FXStreet (Mumbai) – Crude oil collapsed by more than 65% to a 12-year low yesterday, falling below the $30-per-barrel level. U.S. WTI settled at $30.44 a barrel an after having slipped to $29.93, first time since 2003. WTI marked a loss of 3.1 per cent. Brent on the other hand fell 69 cents settle at $30.86.The first two weeks of 2016 has seen large oil selloff which has slashed almost 20 per cent off prices. Oil price moved down by about two-thirds since July 2014. Slowing down of the Chinese economy has raised worries of further drop in oil demand in the world’s second largest oil consuming market. Strengthening of the US dollar is another factor that is weighing oil price. Production is on the rise as OPEC refuses to budge from its policy of pumping record volumes to defend market share.
Prices continue to be hit
Yesterday’s slide in prices sparked fears that oil will fall below the $30 per barrel threshold. Following this decline, the Nigerian minister for Petroleum resources and OPEC President Emmanuel Ibe Kachikwu went on record to state that he expects an extraordinary meeting to be held in March to address the problem of low oil prices. He said that the objective of such a meeting “would be to review policy and see if there is a need to change strategy”. Kachikwu’s statement was however quickly dismissed by UAE Energy Minister Suhail al-Mazrouei. UAE’s minister argued “I am not convinced that Opec solely, unilaterally can change the strategy just because we have seen the low in the market.” One of OPEC’s major producers Iran has also denied receiving any calls for a special meeting.
Possibility of an emergency meeting to revise strategy with the objective to control prices moved up oil prices causing crude to climb above $32 a barrel. However, following UAE’s dismissal of any such possibility, prices fell 4 per cent.
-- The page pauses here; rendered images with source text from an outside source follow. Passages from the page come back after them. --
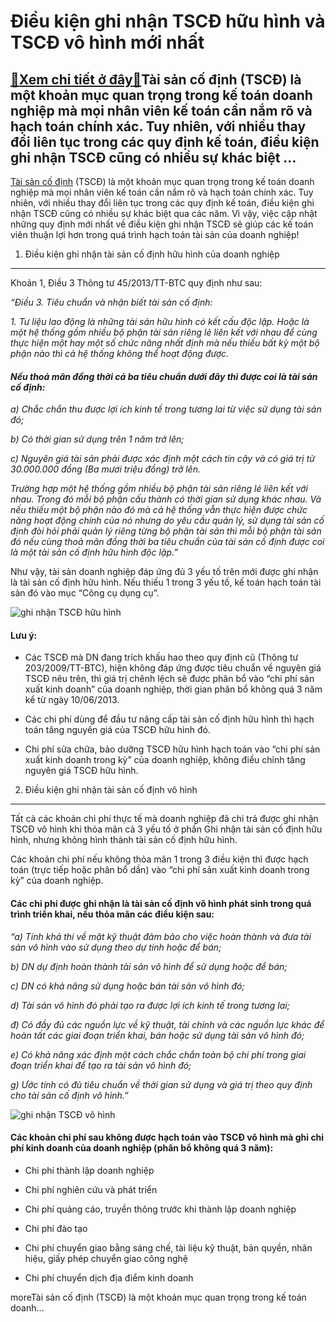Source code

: Điều kiện ghi nhận TSCĐ hữu hình và TSCĐ vô hình mới nhất
=========================================================

[:gift:Xem chi tiết ở đây:gift:](https://hddtvn.com/dieu-kien-ghi-nhan-tscd-huu-hinh-va-tscd-vo-hinh-moi-nhat/)Tài sản cố định (TSCĐ) là một khoản mục quan trọng trong kế toán doanh nghiệp mà mọi nhân viên kế toán cần nắm rõ và hạch toán chính xác. Tuy nhiên, với nhiều thay đổi liên tục trong các quy định kế toán, điều kiện ghi nhận TSCĐ cũng có nhiều sự khác biệt …
-----------------------------------------------------------------------------------------------------------------------------------------------------------------------------------------------------------------------------------------------------------------

[Tài sản cố định](#) (TSCĐ) là một khoản mục quan trọng trong kế toán doanh nghiệp mà mọi nhân viên kế toán cần nắm rõ và hạch toán chính xác. Tuy nhiên, với nhiều thay đổi liên tục trong các quy định kế toán, điều kiện ghi nhận TSCĐ cũng có nhiều sự khác biệt qua các năm. Vì vậy, việc cập nhật những quy định mới nhất về điều kiện ghi nhận TSCĐ sẽ giúp các kế toán viên thuận lợi hơn trong quá trình hạch toán tài sản của doanh nghiệp!


1. Điều kiện ghi nhận tài sản cố định hữu hình của doanh nghiệp
---------------------------------------------------------------


Khoản 1, Điều 3 Thông tư 45/2013/TT-BTC quy định như sau:


*“Điều 3. Tiêu chuẩn và nhận biết tài sản cố định:*


*1. Tư liệu lao động là những tài sản hữu hình có kết cấu độc lập. Hoặc là một hệ thống gồm nhiều bộ phận tài sản riêng lẻ liên kết với nhau để cùng thực hiện một hay một số chức năng nhất định mà nếu thiếu bất kỳ một bộ phận nào thì cả hệ thống không thể hoạt động được.* 


#### *Nếu thoả mãn đồng thời cả ba tiêu chuẩn dưới đây thì được coi là tài sản cố định:*


*a) Chắc chắn thu được lợi ích kinh tế trong tương lai từ việc sử dụng tài sản đó;*


*b) Có thời gian sử dụng trên 1 năm trở lên;*


*c) Nguyên giá tài sản phải được xác định một cách tin cậy và có giá trị từ 30.000.000 đồng (Ba mươi triệu đồng) trở lên.*


*Trường hợp một hệ thống gồm nhiều bộ phận tài sản riêng lẻ liên kết với nhau. Trong đó mỗi bộ phận cấu thành có thời gian sử dụng khác nhau. Và nếu thiếu một bộ phận nào đó mà cả hệ thống vẫn thực hiện được chức năng hoạt động chính của nó nhưng do yêu cầu quản lý, sử dụng tài sản cố định đòi hỏi phải quản lý riêng từng bộ phận tài sản thì mỗi bộ phận tài sản đó nếu cùng thoả mãn đồng thời ba tiêu chuẩn của tài sản cố định được coi là một tài sản cố định hữu hình độc lập.”*


Như vậy, tài sản doanh nghiệp đáp ứng đủ 3 yếu tố trên mới được ghi nhận là tài sản cố định hữu hình. Nếu thiếu 1 trong 3 yếu tố, kế toán hạch toán tài sản đó vào mục “Công cụ dụng cụ”.


![ghi nhận TSCĐ hữu hình](https://hddtvn.com/wp-content/uploads/2021/01/Tài-sản-cố-định-2.png)


#### **Lưu ý:**




* Các TSCĐ mà DN đang trích khấu hao theo quy định cũ (Thông tư 203/2009/TT-BTC), hiện không đáp ứng được tiêu chuẩn về nguyên giá TSCĐ nêu trên, thì giá trị chênh lệch sẽ được phân bổ vào “chi phí sản xuất kinh doanh” của doanh nghiệp, thời gian phân bổ không quá 3 năm kể từ ngày 10/06/2013.

* Các chi phí dùng để đầu tư nâng cấp tài sản cố định hữu hình thì hạch toán tăng nguyên giá của TSCĐ hữu hình đó.

* Chi phí sửa chữa, bảo dưỡng TSCĐ hữu hình hạch toán vào “chi phí sản xuất kinh doanh trong kỳ” của doanh nghiệp, không điều chỉnh tăng nguyên giá TSCĐ hữu hình.



2. Điều kiện ghi nhận tài sản cố định vô hình
---------------------------------------------


Tất cả các khoản chi phí thực tế mà doanh nghiệp đã chi trả được ghi nhận TSCĐ vô hình khi thỏa mãn cả 3 yếu tố ở phần Ghi nhận tài sản cố định hữu hình, nhưng không hình thành tài sản cố định hữu hình.


Các khoản chi phí nếu không thỏa mãn 1 trong 3 điều kiện thì được hạch toán (trực tiếp hoặc phân bổ dần) vào “chi phí sản xuất kinh doanh trong kỳ” của doanh nghiệp.


#### Các chi phí được ghi nhận là tài sản cố định vô hình phát sinh trong quá trình triển khai, nếu thỏa mãn các điều kiện sau:


*“a) Tính khả thi về mặt kỹ thuật đảm bảo cho việc hoàn thành và đưa tài sản vô hình vào sử dụng theo dự tính hoặc để bán;*


*b) DN dự định hoàn thành tài sản vô hình để sử dụng hoặc để bán;*


*c) DN có khả năng sử dụng hoặc bán tài sản vô hình đó;*


*d) Tài sản vô hình đó phải tạo ra được lợi ích kinh tế trong tương lai;*


*đ) Có đầy đủ các nguồn lực về kỹ thuật, tài chính và các nguồn lực khác để hoàn tất các giai đoạn triển khai, bán hoặc sử dụng tài sản vô hình đó;*


*e) Có khả năng xác định một cách chắc chắn toàn bộ chi phí trong giai đoạn triển khai để tạo ra tài sản vô hình đó;*


*g) Ước tính có đủ tiêu chuẩn về thời gian sử dụng và giá trị theo quy định cho tài sản cố định vô hình.”*


![ghi nhận TSCĐ vô hình](https://hddtvn.com/wp-content/uploads/2021/01/Untitled-design-39.jpg)


#### **Các khoản chi phí sau không được hạch toán vào TSCĐ vô hình mà ghi chi phí kinh doanh của doanh nghiệp (phân bổ không quá 3 năm):**




* Chi phí thành lập doanh nghiệp

* Chi phí nghiên cứu và phát triển

* Chi phí quảng cáo, truyền thông trước khi thành lập doanh nghiệp

* Chi phí đào tạo

* Chi phí chuyển giao bằng sáng chế, tài liệu kỹ thuật, bản quyền, nhãn hiệu, giấy phép chuyển giao công nghệ

* Chi phí chuyển dịch địa điểm kinh doanh




moreTài sản cố định (TSCĐ) là một khoản mục quan trọng trong kế toán doanh…

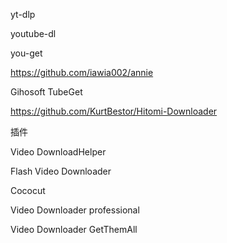 yt-dlp

youtube-dl

you-get

https://github.com/iawia002/annie

Gihosoft TubeGet

https://github.com/KurtBestor/Hitomi-Downloader



插件

Video DownloadHelper

Flash Video Downloader

Cococut

Video Downloader professional

Video Downloader GetThemAll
Oil price increased slightly today given that China imported a record amount of crude as slump in oil price prompted stockpiling. WTI jumping as much as 2.2 per cent in the Asian trading hours and Brent crude increased as much as 1.6 per cent. However, even after the slight gains prices remain critically low levels. WTI was below $31 a barrel; while Brent was noted to be trading at $31.02 a barrel. The price gains were also prompted by the sudden decline in U.S. crude oil stocks.
However, the gains registered earlier in the day was lost as inventory data from the U.S. Energy Information Administration showed inventories of crude oil and refined products at new record highs. Stockpile of crude oil was noted to have risen 234,000 barrels last week.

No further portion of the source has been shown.